BEGIN Available data
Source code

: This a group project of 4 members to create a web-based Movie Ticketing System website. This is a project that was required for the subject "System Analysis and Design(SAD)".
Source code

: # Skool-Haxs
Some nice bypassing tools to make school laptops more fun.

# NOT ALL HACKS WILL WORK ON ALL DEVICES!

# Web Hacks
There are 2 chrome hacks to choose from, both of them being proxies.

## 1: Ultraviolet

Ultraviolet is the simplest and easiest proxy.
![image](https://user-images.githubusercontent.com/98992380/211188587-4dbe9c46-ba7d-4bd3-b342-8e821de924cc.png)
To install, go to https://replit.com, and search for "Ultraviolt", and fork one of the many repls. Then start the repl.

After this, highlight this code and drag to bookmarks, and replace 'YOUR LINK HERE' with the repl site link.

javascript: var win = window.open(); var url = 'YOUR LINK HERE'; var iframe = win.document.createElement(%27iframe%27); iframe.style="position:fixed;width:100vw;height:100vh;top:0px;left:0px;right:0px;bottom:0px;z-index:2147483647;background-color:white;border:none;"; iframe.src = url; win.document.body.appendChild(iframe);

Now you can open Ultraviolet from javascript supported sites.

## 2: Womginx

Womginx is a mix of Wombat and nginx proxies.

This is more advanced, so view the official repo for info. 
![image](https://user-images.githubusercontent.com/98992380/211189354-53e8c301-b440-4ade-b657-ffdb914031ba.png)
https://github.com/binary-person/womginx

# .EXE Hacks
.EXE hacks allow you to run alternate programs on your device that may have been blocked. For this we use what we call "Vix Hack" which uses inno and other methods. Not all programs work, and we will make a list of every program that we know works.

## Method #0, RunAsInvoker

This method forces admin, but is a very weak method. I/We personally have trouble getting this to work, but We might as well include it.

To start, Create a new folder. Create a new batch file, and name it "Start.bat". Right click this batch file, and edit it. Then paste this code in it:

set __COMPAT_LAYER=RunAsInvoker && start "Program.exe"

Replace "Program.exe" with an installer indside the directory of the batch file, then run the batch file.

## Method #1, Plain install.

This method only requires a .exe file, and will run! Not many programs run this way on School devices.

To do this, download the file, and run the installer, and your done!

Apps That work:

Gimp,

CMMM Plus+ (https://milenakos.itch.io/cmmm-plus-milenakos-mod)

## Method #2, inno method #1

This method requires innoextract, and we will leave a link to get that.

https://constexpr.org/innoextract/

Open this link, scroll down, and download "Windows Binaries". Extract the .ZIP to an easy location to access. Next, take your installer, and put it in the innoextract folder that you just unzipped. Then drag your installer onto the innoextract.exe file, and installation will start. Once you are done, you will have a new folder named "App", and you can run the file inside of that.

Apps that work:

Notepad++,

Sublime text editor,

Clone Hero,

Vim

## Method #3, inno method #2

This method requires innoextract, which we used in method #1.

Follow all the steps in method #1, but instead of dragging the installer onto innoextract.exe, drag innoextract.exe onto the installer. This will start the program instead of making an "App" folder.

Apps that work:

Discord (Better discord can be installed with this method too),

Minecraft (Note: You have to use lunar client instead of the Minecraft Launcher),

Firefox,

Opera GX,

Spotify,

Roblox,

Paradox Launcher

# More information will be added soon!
END Available data
> _Task instructions_:
Each line of the data that holds "done" should be copied.

> _Response area_:
To do this, download the file, and run the installer, and your done!
Open this link, scroll down, and download "Windows Binaries". Extract the .ZIP to an easy location to access. Next, take your installer, and put it in the innoextract folder that you just unzipped. Then drag your installer onto the innoextract.exe file, and installation will start. Once you are done, you will have a new folder named "App", and you can run the file inside of that.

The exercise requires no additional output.